In these cases the means to reconcile those two priorities are at hand in the existing accommodation the Government has designed, identified, and used for circumstances closely parallel to those presented here. RFRA requires the Government to use this less restrictive means. Justice Ginsburg writes the principal dissent, and begins by reminding us of the importance of sexual autonomy, and the economic stakes for women in this litigation: “The ability of women to participate equally in the economic and social life of the Nation has been facilitated by their ability to control their reproductive lives.” Planned Parenthood of Southeastern Pa. v. Casey, 505 U. S. 833, 856 (1992).Congress acted on that understanding when, as part of a nationwide insurance program intended to be comprehensive, it called for coverage of preventive care responsive to women’s needs.

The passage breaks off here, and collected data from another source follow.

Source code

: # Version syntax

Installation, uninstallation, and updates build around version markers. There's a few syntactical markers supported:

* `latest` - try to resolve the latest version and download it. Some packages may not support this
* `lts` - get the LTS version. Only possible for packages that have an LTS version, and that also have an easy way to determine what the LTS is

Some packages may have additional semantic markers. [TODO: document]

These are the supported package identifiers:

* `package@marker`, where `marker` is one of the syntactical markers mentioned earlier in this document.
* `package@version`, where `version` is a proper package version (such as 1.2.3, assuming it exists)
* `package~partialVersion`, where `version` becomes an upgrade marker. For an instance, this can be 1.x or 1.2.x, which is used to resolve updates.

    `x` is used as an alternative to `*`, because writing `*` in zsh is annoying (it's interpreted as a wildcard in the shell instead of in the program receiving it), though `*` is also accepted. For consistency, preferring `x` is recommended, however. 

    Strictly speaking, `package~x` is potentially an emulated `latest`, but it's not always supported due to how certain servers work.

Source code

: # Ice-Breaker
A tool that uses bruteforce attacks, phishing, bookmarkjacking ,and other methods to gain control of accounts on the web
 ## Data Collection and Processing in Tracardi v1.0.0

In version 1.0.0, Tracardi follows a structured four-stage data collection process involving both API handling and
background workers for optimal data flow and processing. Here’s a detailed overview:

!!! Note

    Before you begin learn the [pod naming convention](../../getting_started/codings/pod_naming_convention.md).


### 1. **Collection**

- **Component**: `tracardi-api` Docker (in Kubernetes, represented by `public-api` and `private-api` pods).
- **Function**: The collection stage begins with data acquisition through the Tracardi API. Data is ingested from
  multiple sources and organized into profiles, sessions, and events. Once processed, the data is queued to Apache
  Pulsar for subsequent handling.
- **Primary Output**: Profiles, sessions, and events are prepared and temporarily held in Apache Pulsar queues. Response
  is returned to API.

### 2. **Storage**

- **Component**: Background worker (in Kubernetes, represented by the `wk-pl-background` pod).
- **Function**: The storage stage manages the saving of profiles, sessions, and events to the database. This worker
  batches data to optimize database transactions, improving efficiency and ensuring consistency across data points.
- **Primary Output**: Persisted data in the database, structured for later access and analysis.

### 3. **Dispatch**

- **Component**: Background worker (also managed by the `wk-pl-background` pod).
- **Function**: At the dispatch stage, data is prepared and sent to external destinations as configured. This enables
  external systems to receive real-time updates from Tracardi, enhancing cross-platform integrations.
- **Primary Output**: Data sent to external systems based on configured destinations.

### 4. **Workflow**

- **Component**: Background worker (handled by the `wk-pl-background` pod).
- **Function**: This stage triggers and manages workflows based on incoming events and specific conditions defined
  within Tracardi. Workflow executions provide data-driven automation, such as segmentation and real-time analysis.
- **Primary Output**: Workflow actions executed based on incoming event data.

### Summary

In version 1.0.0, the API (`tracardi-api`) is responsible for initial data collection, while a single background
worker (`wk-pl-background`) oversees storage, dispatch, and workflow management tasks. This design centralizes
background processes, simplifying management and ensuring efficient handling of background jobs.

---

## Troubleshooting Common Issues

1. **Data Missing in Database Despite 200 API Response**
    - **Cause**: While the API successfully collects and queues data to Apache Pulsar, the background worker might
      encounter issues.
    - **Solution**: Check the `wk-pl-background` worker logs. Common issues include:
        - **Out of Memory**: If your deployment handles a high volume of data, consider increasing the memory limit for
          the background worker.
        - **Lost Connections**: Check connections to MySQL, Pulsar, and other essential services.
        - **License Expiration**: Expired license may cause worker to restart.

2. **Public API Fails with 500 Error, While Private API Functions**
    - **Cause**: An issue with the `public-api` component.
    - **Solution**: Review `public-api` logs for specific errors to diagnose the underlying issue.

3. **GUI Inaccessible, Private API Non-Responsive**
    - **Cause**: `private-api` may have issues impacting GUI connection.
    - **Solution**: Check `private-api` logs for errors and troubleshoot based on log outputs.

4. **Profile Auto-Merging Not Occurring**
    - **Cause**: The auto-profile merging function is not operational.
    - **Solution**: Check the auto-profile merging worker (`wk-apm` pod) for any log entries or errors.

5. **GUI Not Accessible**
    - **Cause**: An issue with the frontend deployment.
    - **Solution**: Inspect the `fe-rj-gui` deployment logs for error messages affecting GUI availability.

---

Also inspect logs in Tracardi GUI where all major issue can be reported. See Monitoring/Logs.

… The [ACA] had a large gap, however; it left out preventive services that “many women’s health advocates and medical professionals believe are critically important.” 155 Cong. Rec. 28841 (2009) (statement of Sen. Boxer). To correct this oversight, Senator Barbara Mikulski introduced the Women’s Health Amendment, which added to the ACA’s minimum coverage requirements a new category of preventive services specific to women’s health…Women paid significantly more than men for preventive care, the amendment’s proponents noted; in fact, cost barriers operated to block many women from obtaining needed care at all. See, e.g., id., at 29070 (statement of Sen. Feinstein) (“Women of childbearing age spend 68 percent more in out-of-pocket health care costs than men.”); id., at 29302 (statement of Sen. Mikulski) (“copayments are [often] so high that [women] avoid getting [preventive and screening services] in the first place”). And increased access to contraceptive services, the sponsors comprehended, would yield important public health gains. See, e.g., id., at 29768 (statement of Sen. Durbin) (“This bill will expand health insurance coverage to the vast majority of [the 17 million women of reproductive age in the United States who are uninsured] . . . . This expanded access will reduce unintended pregnancies.”). And the dissenters deride as unfounded the Court’s new recognition of religious rights for for-profit corporations: Until this litigation, no decision of this Court recognized a for-profit corporation’s qualification for a religious exemption from a generally applicable law, whether under the Free Exercise Clause or RFRA.